А он смотрел на нее своим золотисто-желтым взглядом, который затем перевел на раскачивающееся вниз головой распятие.
Розмари взглянула на них, напряженно наблюдавших за ней, и, сжимая нож в руке, закричала:
— Что вы сделали с его глазами?
Они зашевелились и повернулись к Роману.
— У него глаза Его Отца, — сказал тот…
— Покачай Его, — предложил Роман, улыбаясь Розмари. Он толкнул колыбельку в ее сторону, придерживая за полог.
Розмари неподвижно стояла, глядя на него.
— Вы пытаетесь… заставить меня стать его матерью?
— А разве ты не Его мать? Ну же, покачай Его.
Она покорно сжала пальцами обмотанную черным ручку. Розмари посмотрела на малыша. Он наблюдал за ней. Теперь, когда она была подготовлена, глаза его уже не казались ей столь ужасными. Тогда ошеломила именно неожиданность. В каком-то смысле глаза были даже красивы.
— Какие у него ручки? — спросила Розмари, не переставая качать.

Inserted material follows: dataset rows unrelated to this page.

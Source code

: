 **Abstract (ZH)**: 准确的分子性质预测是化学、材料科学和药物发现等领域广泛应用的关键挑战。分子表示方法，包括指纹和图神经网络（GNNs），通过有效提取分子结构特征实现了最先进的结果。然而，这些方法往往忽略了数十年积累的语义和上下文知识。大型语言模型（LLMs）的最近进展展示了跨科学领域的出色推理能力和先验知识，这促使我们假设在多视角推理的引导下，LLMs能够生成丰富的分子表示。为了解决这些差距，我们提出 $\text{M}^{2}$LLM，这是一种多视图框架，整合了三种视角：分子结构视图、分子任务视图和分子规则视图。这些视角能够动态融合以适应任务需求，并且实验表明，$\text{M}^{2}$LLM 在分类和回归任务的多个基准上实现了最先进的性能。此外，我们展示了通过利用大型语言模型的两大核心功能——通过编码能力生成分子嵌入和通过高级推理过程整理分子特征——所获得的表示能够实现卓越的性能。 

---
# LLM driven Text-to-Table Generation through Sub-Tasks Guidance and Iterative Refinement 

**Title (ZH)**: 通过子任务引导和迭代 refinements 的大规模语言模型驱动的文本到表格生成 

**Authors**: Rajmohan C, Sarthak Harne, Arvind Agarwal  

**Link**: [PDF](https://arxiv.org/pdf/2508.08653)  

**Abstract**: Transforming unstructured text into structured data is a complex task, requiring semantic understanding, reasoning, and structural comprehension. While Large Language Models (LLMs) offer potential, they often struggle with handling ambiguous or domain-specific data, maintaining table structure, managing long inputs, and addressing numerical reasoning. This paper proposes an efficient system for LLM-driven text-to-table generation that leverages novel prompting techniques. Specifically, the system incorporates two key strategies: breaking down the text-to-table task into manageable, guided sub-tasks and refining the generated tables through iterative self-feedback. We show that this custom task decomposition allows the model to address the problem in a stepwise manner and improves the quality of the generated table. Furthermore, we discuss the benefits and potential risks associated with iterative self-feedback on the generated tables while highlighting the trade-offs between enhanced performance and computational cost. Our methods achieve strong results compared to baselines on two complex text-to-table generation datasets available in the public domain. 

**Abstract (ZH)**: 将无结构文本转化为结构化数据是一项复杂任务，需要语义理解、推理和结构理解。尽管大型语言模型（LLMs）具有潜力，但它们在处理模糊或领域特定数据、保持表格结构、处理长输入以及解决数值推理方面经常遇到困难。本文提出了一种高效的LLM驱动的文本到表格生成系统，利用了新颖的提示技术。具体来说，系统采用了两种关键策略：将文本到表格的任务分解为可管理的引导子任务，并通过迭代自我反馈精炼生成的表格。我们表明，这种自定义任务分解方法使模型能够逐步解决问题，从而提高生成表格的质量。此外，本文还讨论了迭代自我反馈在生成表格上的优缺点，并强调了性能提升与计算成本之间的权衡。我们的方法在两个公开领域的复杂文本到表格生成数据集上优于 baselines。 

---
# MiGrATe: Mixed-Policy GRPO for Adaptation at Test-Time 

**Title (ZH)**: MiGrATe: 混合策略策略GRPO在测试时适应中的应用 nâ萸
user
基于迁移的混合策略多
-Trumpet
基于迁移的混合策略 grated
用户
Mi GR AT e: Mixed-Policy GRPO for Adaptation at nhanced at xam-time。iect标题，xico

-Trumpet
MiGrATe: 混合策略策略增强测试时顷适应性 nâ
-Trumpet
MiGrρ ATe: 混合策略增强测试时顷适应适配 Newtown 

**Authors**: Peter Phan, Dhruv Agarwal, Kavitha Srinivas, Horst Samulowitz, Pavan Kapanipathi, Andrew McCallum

— Очень хорошенькие, — ответил Роман. — У Него есть ноготки, но очень маленькие, жемчужного цвета. Варежки нужны, чтобы Он не поцарапался, а не потому что на ручки неприятно смотреть.
Тишина заставила Розмари поднять глаза. Оки подходили с разных сторон, чтобы посмотреть на нее, останавливаясь на почтительном расстоянии.
— Слава Розмари, матери Адриана! — крикнул Роман.
— Это Эндрю, — поправила Розмари, — Эндрю Джон.
— Адриан Стивен, — настаивал Роман.
— Я понимаю, почему вам хотелось бы назвать его именно так, но сожалею, у вас ничего не выйдет. Его зовут Эндрю Джон. Это мой ребенок, а не ваш, и по такому поводу я даже спорить не собираюсь. То же самое относится и к одежде. Он не может все время носить черное.
Роман открыл было рот, но Минни, глядя прямо на него, громко сказала:
— Слава Эндрю. — А потом: — Слава Розмари, матери Эндрю и Слава Сатане.
Розмари пощекотала ребенку животик. А потом ухватила его за носик:
— Ты же умеешь улыбаться, а, Энди? Умеешь, крошка Энди со странными глазами, а ну-ка, улыбнись! Улыбнись мамочке, — Розмари постучала по серебряному украшению, и оно закачалось. — Всего одна улыбочка! Давай, Энди-крендель“.